■ **SUPPLIED RECORDS**:
>>>>
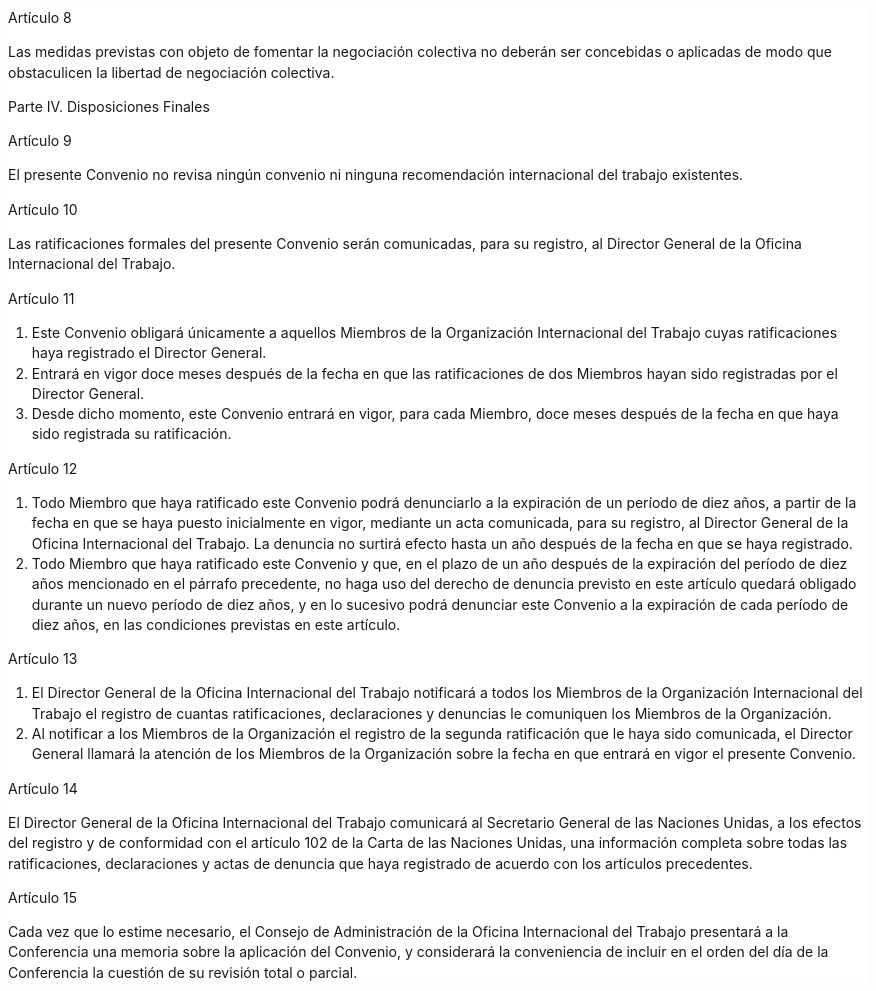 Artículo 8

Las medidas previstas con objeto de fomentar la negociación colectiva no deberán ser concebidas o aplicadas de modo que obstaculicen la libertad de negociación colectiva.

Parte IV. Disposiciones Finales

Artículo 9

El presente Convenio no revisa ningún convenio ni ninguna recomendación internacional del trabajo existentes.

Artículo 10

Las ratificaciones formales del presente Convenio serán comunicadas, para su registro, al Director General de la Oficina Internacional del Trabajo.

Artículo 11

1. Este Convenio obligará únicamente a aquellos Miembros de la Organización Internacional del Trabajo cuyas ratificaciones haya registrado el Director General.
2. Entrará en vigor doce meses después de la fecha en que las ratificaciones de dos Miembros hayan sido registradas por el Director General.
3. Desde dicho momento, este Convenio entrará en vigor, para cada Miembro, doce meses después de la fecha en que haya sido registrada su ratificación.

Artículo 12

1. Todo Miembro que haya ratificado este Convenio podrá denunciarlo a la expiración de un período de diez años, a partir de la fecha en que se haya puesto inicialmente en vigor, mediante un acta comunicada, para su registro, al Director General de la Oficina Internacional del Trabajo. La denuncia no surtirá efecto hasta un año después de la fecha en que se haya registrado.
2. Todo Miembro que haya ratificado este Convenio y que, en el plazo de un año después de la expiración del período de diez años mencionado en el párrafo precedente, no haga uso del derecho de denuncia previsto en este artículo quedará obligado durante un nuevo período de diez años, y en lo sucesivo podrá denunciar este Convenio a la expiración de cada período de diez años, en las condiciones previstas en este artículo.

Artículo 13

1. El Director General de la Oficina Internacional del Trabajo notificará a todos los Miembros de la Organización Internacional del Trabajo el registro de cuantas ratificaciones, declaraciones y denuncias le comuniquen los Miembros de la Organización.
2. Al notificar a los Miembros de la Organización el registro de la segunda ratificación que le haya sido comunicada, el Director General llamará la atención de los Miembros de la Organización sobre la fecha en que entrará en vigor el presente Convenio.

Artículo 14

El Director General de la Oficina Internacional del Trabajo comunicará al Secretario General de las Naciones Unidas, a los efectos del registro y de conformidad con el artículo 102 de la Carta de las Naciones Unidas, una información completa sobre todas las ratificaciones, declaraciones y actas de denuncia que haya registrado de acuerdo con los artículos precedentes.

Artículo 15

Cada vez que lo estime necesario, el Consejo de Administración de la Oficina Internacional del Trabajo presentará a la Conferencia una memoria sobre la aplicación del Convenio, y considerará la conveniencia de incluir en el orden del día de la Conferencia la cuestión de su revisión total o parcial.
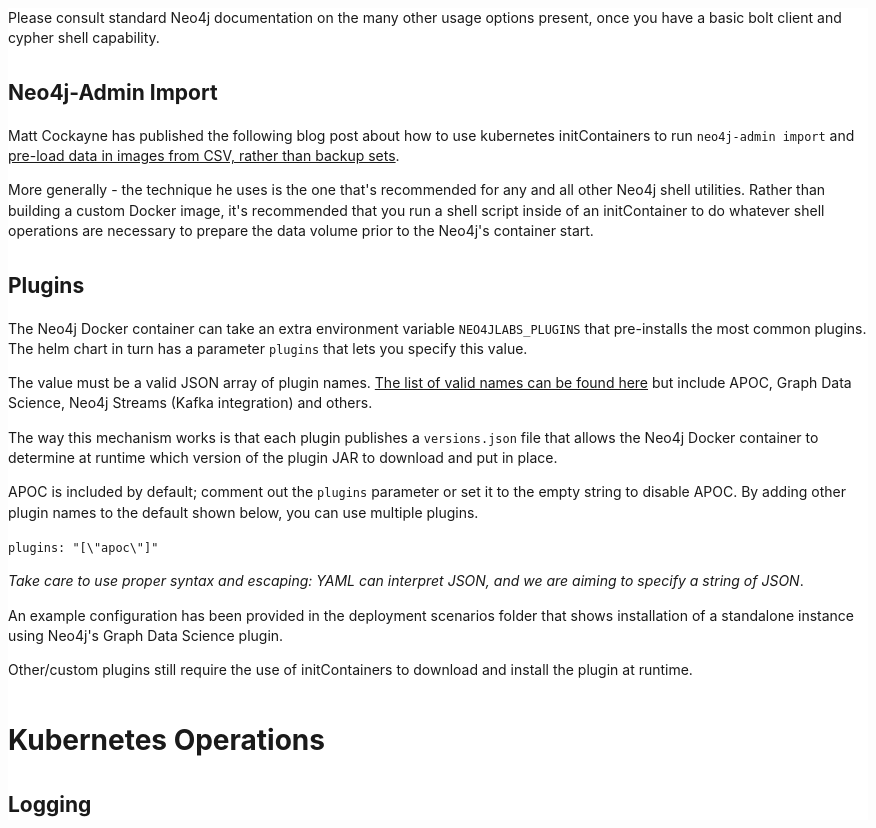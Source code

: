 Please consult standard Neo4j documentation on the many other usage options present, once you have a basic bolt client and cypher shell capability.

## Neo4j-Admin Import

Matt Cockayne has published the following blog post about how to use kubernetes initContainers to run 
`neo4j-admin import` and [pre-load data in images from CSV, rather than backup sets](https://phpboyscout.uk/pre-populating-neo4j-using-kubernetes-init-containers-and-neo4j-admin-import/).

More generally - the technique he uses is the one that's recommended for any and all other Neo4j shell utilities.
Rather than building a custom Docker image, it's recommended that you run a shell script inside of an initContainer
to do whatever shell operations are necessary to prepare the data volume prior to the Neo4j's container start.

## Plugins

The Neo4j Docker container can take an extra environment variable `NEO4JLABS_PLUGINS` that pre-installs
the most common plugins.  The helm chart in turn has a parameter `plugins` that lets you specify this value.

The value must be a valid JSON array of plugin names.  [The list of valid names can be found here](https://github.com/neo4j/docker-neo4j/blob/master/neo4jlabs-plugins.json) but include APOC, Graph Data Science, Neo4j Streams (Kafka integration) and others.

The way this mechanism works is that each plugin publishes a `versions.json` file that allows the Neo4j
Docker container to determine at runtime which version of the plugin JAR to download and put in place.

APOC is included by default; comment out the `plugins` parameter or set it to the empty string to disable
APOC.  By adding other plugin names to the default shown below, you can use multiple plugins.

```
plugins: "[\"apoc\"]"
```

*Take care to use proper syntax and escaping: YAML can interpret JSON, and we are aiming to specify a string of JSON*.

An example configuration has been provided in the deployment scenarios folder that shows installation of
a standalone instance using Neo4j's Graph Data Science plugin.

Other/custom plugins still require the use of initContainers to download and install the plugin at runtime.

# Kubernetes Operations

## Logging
<<<<
>>>>
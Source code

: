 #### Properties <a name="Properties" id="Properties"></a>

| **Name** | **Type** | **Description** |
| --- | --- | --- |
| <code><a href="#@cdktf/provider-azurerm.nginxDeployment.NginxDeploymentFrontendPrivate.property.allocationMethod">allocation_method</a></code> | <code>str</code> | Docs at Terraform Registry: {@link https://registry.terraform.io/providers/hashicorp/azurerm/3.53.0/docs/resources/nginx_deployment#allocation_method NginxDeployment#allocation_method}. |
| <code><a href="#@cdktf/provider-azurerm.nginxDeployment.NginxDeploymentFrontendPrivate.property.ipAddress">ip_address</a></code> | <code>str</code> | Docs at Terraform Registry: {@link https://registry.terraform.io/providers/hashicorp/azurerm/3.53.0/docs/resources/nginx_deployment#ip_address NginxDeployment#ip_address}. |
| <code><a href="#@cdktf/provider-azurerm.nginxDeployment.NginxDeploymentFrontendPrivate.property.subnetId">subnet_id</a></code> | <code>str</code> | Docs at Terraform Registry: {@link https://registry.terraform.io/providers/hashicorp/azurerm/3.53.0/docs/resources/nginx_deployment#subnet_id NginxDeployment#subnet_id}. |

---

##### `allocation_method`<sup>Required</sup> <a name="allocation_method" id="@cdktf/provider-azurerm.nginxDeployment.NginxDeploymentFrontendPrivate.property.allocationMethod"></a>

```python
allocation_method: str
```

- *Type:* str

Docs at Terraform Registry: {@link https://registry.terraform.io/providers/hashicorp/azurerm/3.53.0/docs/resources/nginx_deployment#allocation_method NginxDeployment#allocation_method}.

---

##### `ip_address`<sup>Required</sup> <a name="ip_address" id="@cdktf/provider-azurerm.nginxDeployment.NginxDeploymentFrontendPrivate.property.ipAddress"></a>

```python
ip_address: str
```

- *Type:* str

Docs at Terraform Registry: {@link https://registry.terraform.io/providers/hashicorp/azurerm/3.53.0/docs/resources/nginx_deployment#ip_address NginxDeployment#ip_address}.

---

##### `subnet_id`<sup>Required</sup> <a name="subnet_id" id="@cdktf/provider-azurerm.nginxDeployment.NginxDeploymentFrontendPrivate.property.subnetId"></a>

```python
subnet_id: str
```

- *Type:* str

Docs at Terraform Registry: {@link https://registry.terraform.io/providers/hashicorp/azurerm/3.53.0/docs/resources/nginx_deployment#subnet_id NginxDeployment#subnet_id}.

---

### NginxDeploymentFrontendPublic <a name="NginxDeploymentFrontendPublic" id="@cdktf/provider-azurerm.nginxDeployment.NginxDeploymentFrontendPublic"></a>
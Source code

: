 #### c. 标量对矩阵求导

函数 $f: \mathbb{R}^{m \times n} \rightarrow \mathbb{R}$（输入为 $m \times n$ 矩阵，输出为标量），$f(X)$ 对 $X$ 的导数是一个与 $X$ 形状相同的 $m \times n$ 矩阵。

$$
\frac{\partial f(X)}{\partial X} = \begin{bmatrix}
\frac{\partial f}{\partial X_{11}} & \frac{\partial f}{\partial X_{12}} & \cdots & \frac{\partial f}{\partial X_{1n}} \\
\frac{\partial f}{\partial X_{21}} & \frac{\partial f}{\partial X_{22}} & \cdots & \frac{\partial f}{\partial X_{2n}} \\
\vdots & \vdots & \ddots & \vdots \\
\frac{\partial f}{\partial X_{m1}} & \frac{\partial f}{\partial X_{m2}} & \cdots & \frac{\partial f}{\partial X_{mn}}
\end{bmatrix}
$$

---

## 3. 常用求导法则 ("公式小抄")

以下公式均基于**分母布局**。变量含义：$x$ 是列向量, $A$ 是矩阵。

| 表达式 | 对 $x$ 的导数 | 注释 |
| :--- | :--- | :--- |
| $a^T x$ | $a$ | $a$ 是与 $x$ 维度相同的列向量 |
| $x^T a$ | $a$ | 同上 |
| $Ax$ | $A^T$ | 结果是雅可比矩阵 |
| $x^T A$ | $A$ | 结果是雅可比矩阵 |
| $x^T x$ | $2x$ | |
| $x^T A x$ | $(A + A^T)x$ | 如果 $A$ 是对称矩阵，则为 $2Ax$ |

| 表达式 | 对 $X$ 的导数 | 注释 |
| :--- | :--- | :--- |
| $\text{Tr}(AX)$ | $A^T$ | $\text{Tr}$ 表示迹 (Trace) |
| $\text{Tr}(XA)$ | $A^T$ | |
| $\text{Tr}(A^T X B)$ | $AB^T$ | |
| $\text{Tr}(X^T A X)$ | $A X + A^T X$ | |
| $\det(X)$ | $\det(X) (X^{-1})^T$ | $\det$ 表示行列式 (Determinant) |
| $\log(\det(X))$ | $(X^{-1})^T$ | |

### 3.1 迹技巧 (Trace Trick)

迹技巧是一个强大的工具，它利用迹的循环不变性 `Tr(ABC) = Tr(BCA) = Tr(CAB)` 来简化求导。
<<<<
>>>>
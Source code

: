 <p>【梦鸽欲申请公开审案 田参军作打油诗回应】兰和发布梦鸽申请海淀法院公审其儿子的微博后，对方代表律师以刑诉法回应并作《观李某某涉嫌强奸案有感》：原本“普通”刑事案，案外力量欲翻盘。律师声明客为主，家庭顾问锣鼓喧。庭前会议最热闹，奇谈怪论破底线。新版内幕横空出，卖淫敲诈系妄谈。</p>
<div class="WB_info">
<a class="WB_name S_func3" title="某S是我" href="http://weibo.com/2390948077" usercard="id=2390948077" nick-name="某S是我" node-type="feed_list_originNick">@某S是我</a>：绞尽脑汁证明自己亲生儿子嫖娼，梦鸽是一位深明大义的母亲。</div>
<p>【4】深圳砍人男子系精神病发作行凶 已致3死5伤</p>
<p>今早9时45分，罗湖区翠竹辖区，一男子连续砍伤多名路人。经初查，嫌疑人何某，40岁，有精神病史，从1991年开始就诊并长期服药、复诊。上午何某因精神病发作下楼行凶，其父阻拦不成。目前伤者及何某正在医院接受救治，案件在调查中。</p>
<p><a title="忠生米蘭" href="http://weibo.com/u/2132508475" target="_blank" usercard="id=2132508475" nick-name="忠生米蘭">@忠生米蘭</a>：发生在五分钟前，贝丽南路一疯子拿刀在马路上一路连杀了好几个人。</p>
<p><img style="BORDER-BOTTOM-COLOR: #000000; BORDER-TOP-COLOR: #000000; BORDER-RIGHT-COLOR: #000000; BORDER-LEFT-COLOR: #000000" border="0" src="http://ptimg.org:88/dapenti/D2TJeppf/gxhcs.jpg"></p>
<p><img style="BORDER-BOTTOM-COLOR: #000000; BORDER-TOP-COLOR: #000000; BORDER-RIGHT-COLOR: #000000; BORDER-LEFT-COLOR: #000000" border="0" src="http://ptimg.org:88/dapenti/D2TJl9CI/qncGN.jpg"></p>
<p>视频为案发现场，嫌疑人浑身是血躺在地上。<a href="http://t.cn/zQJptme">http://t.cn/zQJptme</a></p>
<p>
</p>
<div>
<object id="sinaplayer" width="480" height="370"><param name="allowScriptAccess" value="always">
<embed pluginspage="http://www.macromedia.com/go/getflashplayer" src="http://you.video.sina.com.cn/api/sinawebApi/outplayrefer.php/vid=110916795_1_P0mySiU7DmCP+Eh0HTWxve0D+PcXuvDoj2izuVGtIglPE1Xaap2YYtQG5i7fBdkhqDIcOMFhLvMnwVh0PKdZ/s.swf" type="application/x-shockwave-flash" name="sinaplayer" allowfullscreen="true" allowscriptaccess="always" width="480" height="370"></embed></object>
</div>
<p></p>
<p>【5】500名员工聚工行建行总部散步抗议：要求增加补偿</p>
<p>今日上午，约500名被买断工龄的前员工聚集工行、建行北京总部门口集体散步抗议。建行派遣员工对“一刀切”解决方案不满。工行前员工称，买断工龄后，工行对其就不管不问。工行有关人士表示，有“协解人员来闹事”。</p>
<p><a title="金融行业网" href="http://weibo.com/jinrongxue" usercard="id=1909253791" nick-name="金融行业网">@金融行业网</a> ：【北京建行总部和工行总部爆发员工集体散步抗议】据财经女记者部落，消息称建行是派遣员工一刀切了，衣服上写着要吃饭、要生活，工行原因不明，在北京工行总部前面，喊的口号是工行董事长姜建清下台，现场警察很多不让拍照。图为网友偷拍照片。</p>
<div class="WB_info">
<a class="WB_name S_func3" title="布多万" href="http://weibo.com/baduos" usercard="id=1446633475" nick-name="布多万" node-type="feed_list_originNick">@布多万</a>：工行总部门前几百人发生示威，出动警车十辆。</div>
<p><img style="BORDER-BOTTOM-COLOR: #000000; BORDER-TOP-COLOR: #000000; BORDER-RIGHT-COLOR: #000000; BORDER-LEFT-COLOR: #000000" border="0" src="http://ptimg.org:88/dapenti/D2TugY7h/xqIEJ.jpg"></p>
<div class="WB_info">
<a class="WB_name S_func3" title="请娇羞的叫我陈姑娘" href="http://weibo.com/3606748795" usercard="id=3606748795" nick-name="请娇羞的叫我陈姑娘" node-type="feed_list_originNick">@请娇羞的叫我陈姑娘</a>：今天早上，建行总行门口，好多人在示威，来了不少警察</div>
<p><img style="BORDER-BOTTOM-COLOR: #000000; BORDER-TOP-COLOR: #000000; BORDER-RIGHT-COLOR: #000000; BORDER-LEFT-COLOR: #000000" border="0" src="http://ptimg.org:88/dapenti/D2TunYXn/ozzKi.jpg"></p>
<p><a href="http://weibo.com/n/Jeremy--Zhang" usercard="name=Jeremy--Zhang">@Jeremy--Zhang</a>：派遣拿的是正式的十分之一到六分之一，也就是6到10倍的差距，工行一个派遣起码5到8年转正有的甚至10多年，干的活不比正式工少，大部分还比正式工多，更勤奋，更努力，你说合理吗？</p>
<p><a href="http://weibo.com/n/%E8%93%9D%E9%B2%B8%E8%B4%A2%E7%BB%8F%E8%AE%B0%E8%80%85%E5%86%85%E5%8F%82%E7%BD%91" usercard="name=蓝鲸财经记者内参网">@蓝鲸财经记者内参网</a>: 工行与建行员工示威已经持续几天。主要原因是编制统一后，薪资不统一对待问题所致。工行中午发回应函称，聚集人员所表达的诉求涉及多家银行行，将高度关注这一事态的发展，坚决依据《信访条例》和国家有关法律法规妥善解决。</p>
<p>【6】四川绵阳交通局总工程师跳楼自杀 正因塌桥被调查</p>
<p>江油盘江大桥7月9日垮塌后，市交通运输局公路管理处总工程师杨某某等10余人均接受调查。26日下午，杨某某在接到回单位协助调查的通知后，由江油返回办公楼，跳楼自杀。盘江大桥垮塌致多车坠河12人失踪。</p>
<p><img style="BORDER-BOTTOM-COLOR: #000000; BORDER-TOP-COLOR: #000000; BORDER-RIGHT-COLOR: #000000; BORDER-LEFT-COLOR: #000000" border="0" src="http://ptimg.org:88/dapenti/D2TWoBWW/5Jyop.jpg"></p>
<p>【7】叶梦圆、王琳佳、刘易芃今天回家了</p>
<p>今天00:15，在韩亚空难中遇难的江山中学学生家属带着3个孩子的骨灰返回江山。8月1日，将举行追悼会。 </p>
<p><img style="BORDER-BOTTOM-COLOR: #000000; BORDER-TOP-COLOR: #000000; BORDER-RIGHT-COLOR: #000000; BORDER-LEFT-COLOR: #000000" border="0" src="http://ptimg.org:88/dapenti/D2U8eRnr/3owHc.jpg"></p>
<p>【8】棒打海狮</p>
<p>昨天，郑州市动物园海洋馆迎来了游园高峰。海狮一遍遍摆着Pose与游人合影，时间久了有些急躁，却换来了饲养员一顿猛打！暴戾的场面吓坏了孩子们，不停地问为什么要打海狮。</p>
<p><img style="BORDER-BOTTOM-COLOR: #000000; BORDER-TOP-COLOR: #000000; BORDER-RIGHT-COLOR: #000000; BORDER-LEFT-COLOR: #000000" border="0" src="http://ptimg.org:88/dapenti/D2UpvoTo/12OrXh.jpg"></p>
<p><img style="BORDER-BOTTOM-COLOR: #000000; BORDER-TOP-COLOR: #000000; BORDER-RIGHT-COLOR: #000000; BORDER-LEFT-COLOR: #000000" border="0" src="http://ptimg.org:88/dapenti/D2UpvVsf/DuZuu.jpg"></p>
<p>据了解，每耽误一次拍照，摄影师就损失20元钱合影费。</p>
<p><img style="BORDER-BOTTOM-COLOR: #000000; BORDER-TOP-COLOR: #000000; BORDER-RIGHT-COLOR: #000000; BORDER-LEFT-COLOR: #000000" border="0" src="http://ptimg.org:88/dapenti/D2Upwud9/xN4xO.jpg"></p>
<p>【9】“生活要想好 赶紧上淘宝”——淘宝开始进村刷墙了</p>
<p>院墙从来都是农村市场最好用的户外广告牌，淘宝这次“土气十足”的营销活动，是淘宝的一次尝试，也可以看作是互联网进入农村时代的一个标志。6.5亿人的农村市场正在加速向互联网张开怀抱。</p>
<<<<
■ **TRY IT**:
Copy each line above that contains the word "default".

■ **WORKED SOLUTION**:
APOC is included by default; comment out the `plugins` parameter or set it to the empty string to disable
APOC.  By adding other plugin names to the default shown below, you can use multiple plugins.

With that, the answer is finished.